What you need to do - Go through the entries below and pick out every line with "collectstatic".

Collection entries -
↓
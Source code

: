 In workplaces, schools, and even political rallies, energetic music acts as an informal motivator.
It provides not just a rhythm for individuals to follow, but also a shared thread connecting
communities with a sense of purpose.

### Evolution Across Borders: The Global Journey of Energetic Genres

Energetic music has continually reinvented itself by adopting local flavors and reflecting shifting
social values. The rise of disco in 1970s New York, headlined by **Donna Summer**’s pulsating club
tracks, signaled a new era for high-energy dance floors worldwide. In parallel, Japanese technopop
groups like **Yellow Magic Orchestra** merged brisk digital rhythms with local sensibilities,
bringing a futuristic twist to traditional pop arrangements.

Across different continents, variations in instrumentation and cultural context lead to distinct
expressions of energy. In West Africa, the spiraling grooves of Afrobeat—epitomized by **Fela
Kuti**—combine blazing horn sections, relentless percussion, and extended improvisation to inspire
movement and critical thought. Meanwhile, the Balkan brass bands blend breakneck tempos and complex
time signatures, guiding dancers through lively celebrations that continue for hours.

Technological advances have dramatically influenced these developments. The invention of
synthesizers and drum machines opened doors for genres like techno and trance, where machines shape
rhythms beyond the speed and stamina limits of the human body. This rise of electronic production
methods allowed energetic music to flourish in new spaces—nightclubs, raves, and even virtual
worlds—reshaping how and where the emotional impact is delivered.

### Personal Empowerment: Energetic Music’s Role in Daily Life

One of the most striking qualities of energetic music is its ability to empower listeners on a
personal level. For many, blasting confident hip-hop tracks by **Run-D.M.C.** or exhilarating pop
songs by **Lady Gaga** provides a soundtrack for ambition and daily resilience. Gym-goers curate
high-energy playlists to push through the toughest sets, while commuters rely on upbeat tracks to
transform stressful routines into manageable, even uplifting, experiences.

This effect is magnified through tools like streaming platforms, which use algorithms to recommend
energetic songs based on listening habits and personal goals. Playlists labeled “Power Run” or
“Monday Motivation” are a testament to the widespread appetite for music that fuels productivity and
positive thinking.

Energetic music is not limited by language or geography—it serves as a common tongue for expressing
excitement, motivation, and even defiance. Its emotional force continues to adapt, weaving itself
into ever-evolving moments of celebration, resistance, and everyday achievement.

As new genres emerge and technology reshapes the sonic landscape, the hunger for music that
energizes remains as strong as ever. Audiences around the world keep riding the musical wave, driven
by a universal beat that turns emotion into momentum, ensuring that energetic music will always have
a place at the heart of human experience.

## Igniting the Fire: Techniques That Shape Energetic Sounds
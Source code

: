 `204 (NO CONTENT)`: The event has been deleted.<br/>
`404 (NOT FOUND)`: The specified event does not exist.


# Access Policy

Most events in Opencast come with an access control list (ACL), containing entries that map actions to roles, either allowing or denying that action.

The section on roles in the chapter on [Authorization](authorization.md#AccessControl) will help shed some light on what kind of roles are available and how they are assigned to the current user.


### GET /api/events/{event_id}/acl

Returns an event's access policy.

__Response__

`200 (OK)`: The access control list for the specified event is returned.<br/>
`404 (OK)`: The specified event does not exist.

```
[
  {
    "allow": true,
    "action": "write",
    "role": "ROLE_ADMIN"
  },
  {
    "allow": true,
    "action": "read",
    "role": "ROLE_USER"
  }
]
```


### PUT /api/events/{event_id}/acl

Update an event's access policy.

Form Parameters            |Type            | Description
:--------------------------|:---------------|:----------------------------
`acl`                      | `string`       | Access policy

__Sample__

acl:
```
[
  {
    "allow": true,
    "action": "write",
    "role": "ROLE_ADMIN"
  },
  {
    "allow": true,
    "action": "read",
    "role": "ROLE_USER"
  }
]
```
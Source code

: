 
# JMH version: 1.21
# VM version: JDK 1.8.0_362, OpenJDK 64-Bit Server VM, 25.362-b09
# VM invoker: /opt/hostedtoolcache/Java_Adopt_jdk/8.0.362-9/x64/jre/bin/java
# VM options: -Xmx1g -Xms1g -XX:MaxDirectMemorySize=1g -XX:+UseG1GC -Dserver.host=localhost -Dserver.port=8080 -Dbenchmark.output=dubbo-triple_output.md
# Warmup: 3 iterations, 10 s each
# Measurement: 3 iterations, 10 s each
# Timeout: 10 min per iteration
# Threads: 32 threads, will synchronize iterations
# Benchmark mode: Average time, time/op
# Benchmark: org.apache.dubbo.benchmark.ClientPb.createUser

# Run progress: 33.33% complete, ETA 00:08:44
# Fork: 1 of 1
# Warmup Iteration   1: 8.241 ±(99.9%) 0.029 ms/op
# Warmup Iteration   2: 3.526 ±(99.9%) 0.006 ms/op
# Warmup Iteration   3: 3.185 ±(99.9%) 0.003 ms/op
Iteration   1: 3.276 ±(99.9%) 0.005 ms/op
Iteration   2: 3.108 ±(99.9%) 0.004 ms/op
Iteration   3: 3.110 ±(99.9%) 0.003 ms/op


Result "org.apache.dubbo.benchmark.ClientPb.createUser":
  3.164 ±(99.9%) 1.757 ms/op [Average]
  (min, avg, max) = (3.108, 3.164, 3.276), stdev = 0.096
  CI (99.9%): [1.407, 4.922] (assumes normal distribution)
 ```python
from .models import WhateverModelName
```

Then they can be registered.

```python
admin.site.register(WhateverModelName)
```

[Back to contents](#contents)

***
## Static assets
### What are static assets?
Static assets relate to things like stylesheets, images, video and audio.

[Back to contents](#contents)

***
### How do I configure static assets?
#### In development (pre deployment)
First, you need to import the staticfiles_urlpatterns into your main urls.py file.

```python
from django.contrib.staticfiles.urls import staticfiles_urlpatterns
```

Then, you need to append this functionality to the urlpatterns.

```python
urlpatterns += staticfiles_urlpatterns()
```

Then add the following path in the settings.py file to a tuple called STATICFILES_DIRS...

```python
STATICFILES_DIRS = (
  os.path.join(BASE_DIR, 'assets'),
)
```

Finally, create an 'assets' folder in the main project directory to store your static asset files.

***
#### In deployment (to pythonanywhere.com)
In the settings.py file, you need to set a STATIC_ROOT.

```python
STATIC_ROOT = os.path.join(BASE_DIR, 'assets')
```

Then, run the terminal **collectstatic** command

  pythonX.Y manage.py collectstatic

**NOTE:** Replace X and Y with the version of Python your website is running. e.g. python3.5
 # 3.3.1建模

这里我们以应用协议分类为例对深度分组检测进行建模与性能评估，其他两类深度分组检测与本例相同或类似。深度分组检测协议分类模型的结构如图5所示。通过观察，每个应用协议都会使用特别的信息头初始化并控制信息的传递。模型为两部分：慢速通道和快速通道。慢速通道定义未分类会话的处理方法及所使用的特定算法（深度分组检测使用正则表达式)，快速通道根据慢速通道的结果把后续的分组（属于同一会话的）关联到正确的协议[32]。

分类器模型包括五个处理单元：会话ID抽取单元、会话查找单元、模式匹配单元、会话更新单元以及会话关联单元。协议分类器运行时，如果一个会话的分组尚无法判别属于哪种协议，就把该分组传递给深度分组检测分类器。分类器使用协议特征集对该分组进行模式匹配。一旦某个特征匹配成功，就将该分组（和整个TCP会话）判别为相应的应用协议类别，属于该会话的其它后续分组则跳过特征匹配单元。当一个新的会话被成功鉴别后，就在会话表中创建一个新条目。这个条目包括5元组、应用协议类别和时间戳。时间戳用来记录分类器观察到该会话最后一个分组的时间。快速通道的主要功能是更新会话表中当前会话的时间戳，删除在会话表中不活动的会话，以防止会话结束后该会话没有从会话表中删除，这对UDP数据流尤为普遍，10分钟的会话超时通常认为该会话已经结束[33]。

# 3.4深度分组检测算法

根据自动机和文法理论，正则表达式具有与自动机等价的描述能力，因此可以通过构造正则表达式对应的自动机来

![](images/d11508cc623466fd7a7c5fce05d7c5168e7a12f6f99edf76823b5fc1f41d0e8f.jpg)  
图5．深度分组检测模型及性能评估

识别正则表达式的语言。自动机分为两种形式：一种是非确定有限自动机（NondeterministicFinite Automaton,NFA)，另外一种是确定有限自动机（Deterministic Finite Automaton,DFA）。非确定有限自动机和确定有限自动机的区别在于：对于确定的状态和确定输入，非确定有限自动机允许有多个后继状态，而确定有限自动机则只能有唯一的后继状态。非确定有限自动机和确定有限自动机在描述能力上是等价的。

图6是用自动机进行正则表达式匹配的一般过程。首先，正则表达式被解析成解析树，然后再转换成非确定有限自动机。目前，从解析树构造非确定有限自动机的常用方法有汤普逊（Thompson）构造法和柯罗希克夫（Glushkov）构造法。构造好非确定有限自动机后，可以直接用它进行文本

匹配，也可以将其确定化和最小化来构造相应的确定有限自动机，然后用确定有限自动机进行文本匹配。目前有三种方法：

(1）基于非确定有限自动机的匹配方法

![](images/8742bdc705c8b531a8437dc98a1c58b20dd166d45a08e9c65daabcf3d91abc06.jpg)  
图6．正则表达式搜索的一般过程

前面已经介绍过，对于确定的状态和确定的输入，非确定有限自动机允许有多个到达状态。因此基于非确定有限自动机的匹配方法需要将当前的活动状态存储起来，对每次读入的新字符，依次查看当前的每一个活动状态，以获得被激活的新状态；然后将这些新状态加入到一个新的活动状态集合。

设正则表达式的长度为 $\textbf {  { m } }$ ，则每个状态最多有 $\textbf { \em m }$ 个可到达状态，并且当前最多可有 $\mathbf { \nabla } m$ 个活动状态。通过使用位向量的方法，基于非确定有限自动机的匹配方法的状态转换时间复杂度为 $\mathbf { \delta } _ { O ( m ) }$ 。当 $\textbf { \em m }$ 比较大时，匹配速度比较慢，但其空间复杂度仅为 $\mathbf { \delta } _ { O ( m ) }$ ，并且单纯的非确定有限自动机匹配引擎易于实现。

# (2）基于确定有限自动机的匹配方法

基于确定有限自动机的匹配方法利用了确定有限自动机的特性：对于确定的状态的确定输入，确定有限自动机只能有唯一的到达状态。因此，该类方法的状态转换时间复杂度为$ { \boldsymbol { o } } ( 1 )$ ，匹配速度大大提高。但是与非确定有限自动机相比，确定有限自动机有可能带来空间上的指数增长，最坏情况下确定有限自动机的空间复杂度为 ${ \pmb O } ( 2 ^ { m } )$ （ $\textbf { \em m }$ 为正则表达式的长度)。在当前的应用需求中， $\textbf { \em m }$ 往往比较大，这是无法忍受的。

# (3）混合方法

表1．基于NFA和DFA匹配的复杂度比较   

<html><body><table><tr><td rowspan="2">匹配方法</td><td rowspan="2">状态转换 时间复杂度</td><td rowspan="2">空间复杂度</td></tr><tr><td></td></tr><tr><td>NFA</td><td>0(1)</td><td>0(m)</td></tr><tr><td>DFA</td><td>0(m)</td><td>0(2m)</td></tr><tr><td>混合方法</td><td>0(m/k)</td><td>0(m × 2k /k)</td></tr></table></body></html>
↑
Solution for this exercise -
Then, run the terminal **collectstatic** command
  pythonX.Y manage.py collectstatic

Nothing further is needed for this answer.